To detect intracellular cytokines, cells were stimulated with Cell Activation Cocktail (with Brefeldin A) (BioLegend, 423303) for 6 h. After being stimulated, the cells were stained with antibodies targeting surface molecules and subjected to intracellular staining by using FIX and PERM kits (MultiSciences, 70-GAS003/2) according to the manufacturer’s instructions. Briefly, the cells were fixed and permeabilized, followed by the addition of antibodies targeting IFN-γ (PE, BioLegend, 163503)and TNF-α (APC, BioLegend, 506307). The cells were acquired on a flow cytometer (Beckton Dickinson, NJ, USA). The data were analyzed with FlowJo Version 10.2 software.

RNA preparation and quantitative real-time PCR (qRT-PCR)

Total RNA was extracted from the CD8+ T cells using a Cell Total RNA Isolation Kit (Vazyme, RC112). cDNA was synthesized using HiScript Q RT SuperMix (Vazyme, R323). Quantitative RT-PCR was performed with SYBR Green qPCR Master Mix (Vazyme, Q711) using an ABI Prism 7500 real-time PCR system (Thermo Fisher). The mRNA expression level was calculated using the 2−ΔΔCT method. GAPDH was used as an internal control, and the results for each sample were normalized to the housekeeping gene GAPDH. The primers used for each gene examined are shown in the supplementary material, Table S1.

Western blot assay

CD8+ T cells were lysed on ice with Radio immunoprecipitation assay (RIPA) buffer (Beyotime, P0013C) containing protease inhibitor (Beyotime, P1005) and phosphatase inhibitor (Beyotime, P1050) for protein collection. After centrifugation at 14,000×g for 10 min at 4 °C, the supernatants were collected. Then, the protein concentration was quantified using the BCA Protein Quantitative Analysis Kit (Beyotime, P0009). Appropriate amounts of proteins were added to 7.5% sodium dodecyl sulfate–polyacrylamide gel electrophoresis followed by migration and transferred onto polyvinylidene difluoride membranes. After washing, the membranes were blocked with Quickblock™ blocking buffer (Beyotime, P0231) for 30 min and incubated with specific primary antibodies against β-actin (Abcam, ab8226), HSP90α (Abcam, ab2928), TOX (Abcam, ab155768), STAT1 (Abcam, ab239360), p-STAT1 (Abcam, ab109461) and NFATc1 (Abcam, ab2796) at 4 °C overnight. The following day, the membranes were washed in TBST and incubated with the corresponding second antibody for 1 h at room temperature. Immunoreactive bands were visualized by chemiluminescence using an ECL Kit (Beyotime, P0018FS). Protein quantification was performed using ImageJ software (https://imagej.net/).

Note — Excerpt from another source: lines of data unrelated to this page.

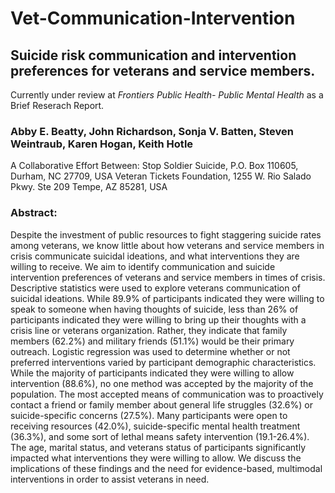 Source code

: # Vet-Communication-Intervention

## Suicide risk communication and intervention preferences for veterans and service members.
Currently under review at *Frontiers Public Health- Public Mental Health* as a Brief Reserach Report.

### Abby E. Beatty, John Richardson, Sonja V. Batten, Steven Weintraub, Karen Hogan, Keith Hotle 

A Collaborative Effort Between: 
Stop Soldier Suicide, P.O. Box 110605, Durham, NC 27709, USA
Veteran Tickets Foundation, 1255 W. Rio Salado Pkwy. Ste 209 Tempe, AZ 85281, USA


### Abstract:

Despite the investment of public resources to fight staggering suicide rates among veterans, we know little about how veterans and service members in crisis communicate suicidal ideations, and what interventions they are willing to receive.  We aim to identify communication and suicide intervention preferences of veterans and service members in times of crisis. Descriptive statistics were used to explore veterans communication of suicidal ideations. While 89.9% of participants indicated they were willing to speak to someone when having thoughts of suicide, less than 26% of participants indicated they were willing to bring up their thoughts with a crisis line or veterans organization. Rather, they indicate that family members (62.2%) and military friends (51.1%) would be their primary outreach. Logistic regression was used to determine whether or not preferred interventions varied by participant demographic characteristics.  While the majority of participants indicated they were willing to allow intervention (88.6%), no one method was accepted by the majority of the population. The most accepted means of communication was to proactively contact a friend or family member about general life struggles (32.6%) or suicide-specific concerns (27.5%). Many participants were open to receiving resources (42.0%), suicide-specific mental health treatment (36.3%), and some sort of lethal means safety intervention (19.1-26.4%).  The age, marital status, and veterans status of participants significantly impacted what interventions they were willing to allow. We discuss the implications of these findings and the need for evidence-based, multimodal interventions in order to assist veterans in need. 
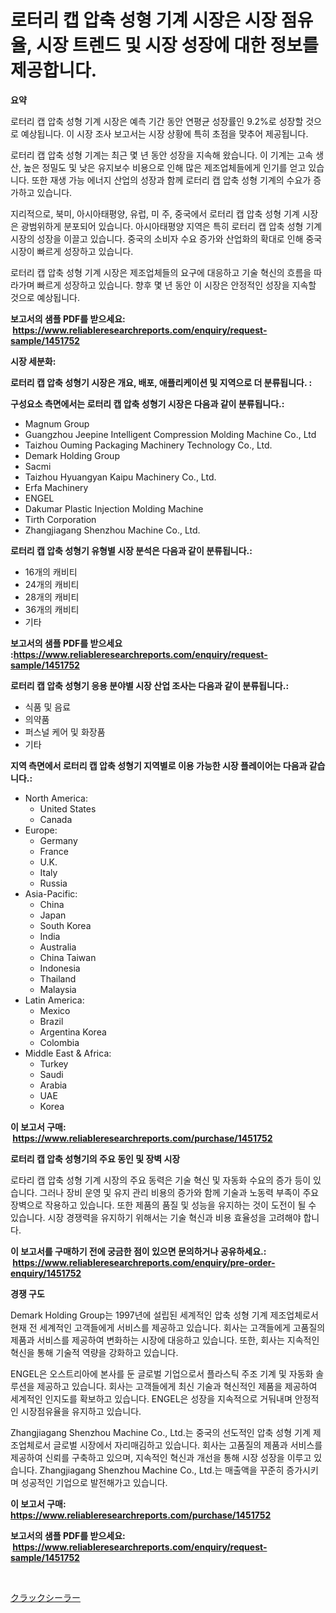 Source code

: <p><h1>로터리 캡 압축 성형 기계 시장은 시장 점유율, 시장 트렌드 및 시장 성장에 대한 정보를 제공합니다.</h1></p><p><strong>요약</strong></p>
<p><p>로터리 캡 압축 성형 기계 시장은 예측 기간 동안 연평균 성장률인 9.2%로 성장할 것으로 예상됩니다. 이 시장 조사 보고서는 시장 상황에 특히 초점을 맞추어 제공됩니다. </p><p>로터리 캡 압축 성형 기계는 최근 몇 년 동안 성장을 지속해 왔습니다. 이 기계는 고속 생산, 높은 정밀도 및 낮은 유지보수 비용으로 인해 많은 제조업체들에게 인기를 얻고 있습니다. 또한 재생 가능 에너지 산업의 성장과 함께 로터리 캡 압축 성형 기계의 수요가 증가하고 있습니다. </p><p>지리적으로, 북미, 아시아태평양, 유럽, 미 주, 중국에서 로터리 캡 압축 성형 기계 시장은 광범위하게 분포되어 있습니다. 아시아태평양 지역은 특히 로터리 캡 압축 성형 기계 시장의 성장을 이끌고 있습니다. 중국의 소비자 수요 증가와 산업화의 확대로 인해 중국 시장이 빠르게 성장하고 있습니다.</p><p>로터리 캡 압축 성형 기계 시장은 제조업체들의 요구에 대응하고 기술 혁신의 흐름을 따라가며 빠르게 성장하고 있습니다. 향후 몇 년 동안 이 시장은 안정적인 성장을 지속할 것으로 예상됩니다.</p></p>
<p><strong>보고서의 샘플 PDF를 받으세요: &nbsp;<a href="https://www.reliableresearchreports.com/enquiry/request-sample/1451752">https://www.reliableresearchreports.com/enquiry/request-sample/1451752</a></strong></p>
<p><strong>시장 세분화:</strong></p>
<p><strong> 로터리 캡 압축 성형기 시장은 개요, 배포, 애플리케이션 및 지역으로 더 분류됩니다. :</strong></p>
<p><strong>구성요소 측면에서는 로터리 캡 압축 성형기 시장은 다음과 같이 분류됩니다.:</strong></p>
<p><ul><li>Magnum Group</li><li>Guangzhou Jeepine Intelligent Compression Molding Machine Co., Ltd</li><li>Taizhou Ouming Packaging Machinery Technology Co., Ltd.</li><li>Demark Holding Group</li><li>Sacmi</li><li>Taizhou Hyuangyan Kaipu Machinery Co., Ltd.</li><li>Erfa Machinery</li><li>ENGEL</li><li>Dakumar Plastic Injection Molding Machine</li><li>Tirth Corporation</li><li>Zhangjiagang Shenzhou Machine Co., Ltd.</li></ul></p>
<p><strong> 로터리 캡 압축 성형기 유형별 시장 분석은 다음과 같이 분류됩니다.:</strong></p>
<p><ul><li>16개의 캐비티</li><li>24개의 캐비티</li><li>28개의 캐비티</li><li>36개의 캐비티</li><li>기타</li></ul></p>
<p><strong>보고서의 샘플 PDF를 받으세요 :<a href="https://www.reliableresearchreports.com/enquiry/request-sample/1451752">https://www.reliableresearchreports.com/enquiry/request-sample/1451752</a></strong></p>
<p><strong> 로터리 캡 압축 성형기 응용 분야별 시장 산업 조사는 다음과 같이 분류됩니다.:</strong></p>
<p><ul><li>식품 및 음료</li><li>의약품</li><li>퍼스널 케어 및 화장품</li><li>기타</li></ul></p>
<p><strong>지역 측면에서 로터리 캡 압축 성형기 지역별로 이용 가능한 시장 플레이어는 다음과 같습니다.:</strong></p>
<p><ul>
    <li>
        North America:
        <ul>
            <li>United States</li>
            <li>Canada</li>
        </ul>
    </li>
    <li>
        Europe:
        <ul>
            <li>Germany</li>
            <li>France</li>
            <li>U.K.</li>
            <li>Italy</li>
            <li>Russia</li>
        </ul>
    </li>
    <li>
        Asia-Pacific:
        <ul>
            <li>China</li>
            <li>Japan</li>
            <li>South Korea</li>
            <li>India</li>
            <li>Australia</li>
            <li>China Taiwan</li>
            <li>Indonesia</li>
            <li>Thailand</li>
            <li>Malaysia</li>
        </ul>
    </li>
    <li>
        Latin America:
        <ul>
            <li>Mexico</li>
            <li>Brazil</li>
            <li>Argentina Korea</li>
            <li>Colombia</li>
        </ul>
    </li>
    <li>
        Middle East & Africa:
        <ul>
            <li>Turkey</li>
            <li>Saudi</li>
            <li>Arabia</li>
            <li>UAE</li>
            <li>Korea</li>
        </ul>
    </li>
    </ul></p>
<p><strong>이 보고서 구매: &nbsp;<a href="https://www.reliableresearchreports.com/purchase/1451752">https://www.reliableresearchreports.com/purchase/1451752</a></strong></p>
<p><strong>로터리 캡 압축 성형기의 주요 동인 및 장벽 시장</strong></p>
<p><p>로타리 캡 압축 성형 기계 시장의 주요 동력은 기술 혁신 및 자동화 수요의 증가 등이 있습니다. 그러나 장비 운영 및 유지 관리 비용의 증가와 함께 기술과 노동력 부족이 주요 장벽으로 작용하고 있습니다. 또한 제품의 품질 및 성능을 유지하는 것이 도전이 될 수 있습니다. 시장 경쟁력을 유지하기 위해서는 기술 혁신과 비용 효율성을 고려해야 합니다.</p></p>
<p><strong>이 보고서를 구매하기 전에 궁금한 점이 있으면 문의하거나 공유하세요.: &nbsp;<a href="https://www.reliableresearchreports.com/enquiry/pre-order-enquiry/1451752">https://www.reliableresearchreports.com/enquiry/pre-order-enquiry/1451752</a></strong></p>
<p><strong>경쟁 구도</strong></p>
<p><p>Demark Holding Group는 1997년에 설립된 세계적인 압축 성형 기계 제조업체로서 현재 전 세계적인 고객들에게 서비스를 제공하고 있습니다. 회사는 고객들에게 고품질의 제품과 서비스를 제공하여 변화하는 시장에 대응하고 있습니다. 또한, 회사는 지속적인 혁신을 통해 기술적 역량을 강화하고 있습니다.</p><p>ENGEL은 오스트리아에 본사를 둔 글로벌 기업으로서 플라스틱 주조 기계 및 자동화 솔루션을 제공하고 있습니다. 회사는 고객들에게 최신 기술과 혁신적인 제품을 제공하여 세계적인 인지도를 확보하고 있습니다. ENGEL은 성장을 지속적으로 거둬내며 안정적인 시장점유율을 유지하고 있습니다.</p><p>Zhangjiagang Shenzhou Machine Co., Ltd.는 중국의 선도적인 압축 성형 기계 제조업체로서 글로벌 시장에서 자리매김하고 있습니다. 회사는 고품질의 제품과 서비스를 제공하여 신뢰를 구축하고 있으며, 지속적인 혁신과 개선을 통해 시장 성장을 이루고 있습니다. Zhangjiagang Shenzhou Machine Co., Ltd.는 매출액을 꾸준히 증가시키며 성공적인 기업으로 발전해가고 있습니다.</p></p>
<p><strong>이 보고서 구매: &nbsp; <a href="https://www.reliableresearchreports.com/purchase/1451752">https://www.reliableresearchreports.com/purchase/1451752</a></strong></p>
<p><strong>보고서의 샘플 PDF를 받으세요: &nbsp;<a href="https://www.reliableresearchreports.com/enquiry/request-sample/1451752">https://www.reliableresearchreports.com/enquiry/request-sample/1451752</a></strong><strong></strong></p>
<p>&nbsp;</p>
<p><p><a href="https://github.com/one-cool-chick/Market-Research-Report-List-1/blob/main/543374513222.md">クラックシーラー</a></p></p> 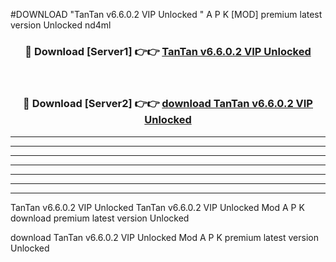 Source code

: #DOWNLOAD "TanTan v6.6.0.2 VIP Unlocked " A P K [MOD] premium latest version Unlocked nd4ml 



<div align="center">
<h3>🔴 Download [Server1] 👉👉 <a href="https://apkdownload7.web.app/">TanTan v6.6.0.2 VIP Unlocked  </a></h3><br>

<h3>🔴 Download [Server2] 👉👉 <a href="https://apkdownload7.web.app/">download TanTan v6.6.0.2 VIP Unlocked  </a></h3>
</div>


----------------------------------------------------------

----------------------------------------------------------

----------------------------------------------------------

----------------------------------------------------------

----------------------------------------------------------

----------------------------------------------------------

----------------------------------------------------------

TanTan v6.6.0.2 VIP Unlocked TanTan v6.6.0.2 VIP Unlocked  Mod A P K download premium latest version Unlocked

download TanTan v6.6.0.2 VIP Unlocked  Mod A P K premium latest version Unlocked


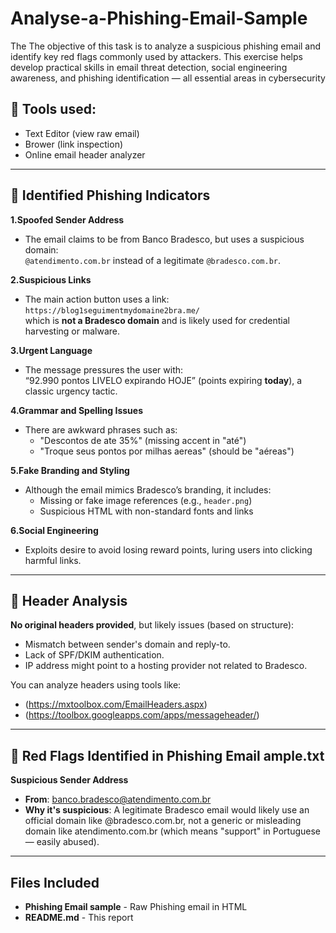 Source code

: # Analyse-a-Phishing-Email-Sample
The The objective of this task is to analyze a suspicious phishing email and identify key red flags commonly used by attackers. This exercise helps develop practical skills in email threat detection, social engineering awareness, and phishing identification — all essential areas in cybersecurity

## 🧰 Tools used:
- Text Editor (view raw email)
- Brower (link inspection)
- Online email header analyzer
---
## 🚩 Identified Phishing Indicators

**1.Spoofed Sender Address**
- The email claims to be from Banco Bradesco, but uses a suspicious domain:  
  `@atendimento.com.br` instead of a legitimate `@bradesco.com.br`.
  
**2.Suspicious Links**
- The main action button uses a link:  
  `https://blog1seguimentmydomaine2bra.me/`  
  which is **not a Bradesco domain** and is likely used for credential harvesting or malware.

**3.Urgent Language**
- The message pressures the user with:  
  “92.990 pontos LIVELO expirando HOJE” (points expiring **today**), a classic urgency tactic.

 **4.Grammar and Spelling Issues**
- There are awkward phrases such as:
  - "Descontos de ate 35%" (missing accent in "até")
  - "Troque seus pontos por milhas aereas" (should be "aéreas")

**5.Fake Branding and Styling**
- Although the email mimics Bradesco’s branding, it includes:
  - Missing or fake image references (e.g., `header.png`)
  - Suspicious HTML with non-standard fonts and links

**6.Social Engineering**
- Exploits desire to avoid losing reward points, luring users into clicking harmful links.

---

## 🧪 Header Analysis

**No original headers provided**, but likely issues (based on structure):
- Mismatch between sender's domain and reply-to.
- Lack of SPF/DKIM authentication.
- IP address might point to a hosting provider not related to Bradesco.

You can analyze headers using tools like:
- (https://mxtoolbox.com/EmailHeaders.aspx)
- (https://toolbox.googleapps.com/apps/messageheader/)

---

## 🚩 Red Flags Identified in Phishing Email ample.txt
**Suspicious Sender Address**
- **From**: banco.bradesco@atendimento.com.br
- **Why it's suspicious**: A legitimate Bradesco email would likely use an official domain like @bradesco.com.br, not a generic or misleading domain like atendimento.com.br (which means "support" in Portuguese — easily abused).
---

## Files Included
- **Phishing Email sample** - Raw Phishing email in HTML
- **README.md** - This report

Co-immunoprecipitation (Co-IP)

CD8+ T cells were lyzed at 4 °C for 30 min in ice‐cold RIPA buffer. Supernatants were separated by centrifugation (14,000×g 10 min at 4 °C). Cell lysates were incubated with anti‐HSP90α (Abcam, ab2928), anti‐STAT1 (Abcam, ab239360), or the control IgG antibody (Beyotime, P2179M) for 16 h at 4 °C followed by a 2 h incubation with Protein A/G beads (Beyotime, P2179M) at 4 °C. After three washes with IP lysis buffer, protein samples were collected by boiling in 1 × SDS loading buffer for 10 min. Samples were separated using SDS–PAGE and further analyzed by performing immunoblotting. Immunoprecipitation with mouse IgG was taken as the negative control.

Statistical analysis

Data were organized and analyzed using GraphPad Prism (version 7.0, CA, USA) and SPSS software (version 21, IL, USA). The Shapiro–Wilk test was used to check the normality and homogeneity of variance of all data. Differences between the two groups were analyzed by the two-tailed t-test. Multiple comparisons were performed by one-way analysis of variance (ANOVA) followed by the Bonferroni post hoc test, respectively. The survival curve was plotted using the Kaplan–Meier method. All data were expressed as mean ± standard error, and p < 0.05 was considered statistically significant. Each independent experiment was repeated at least 3 times.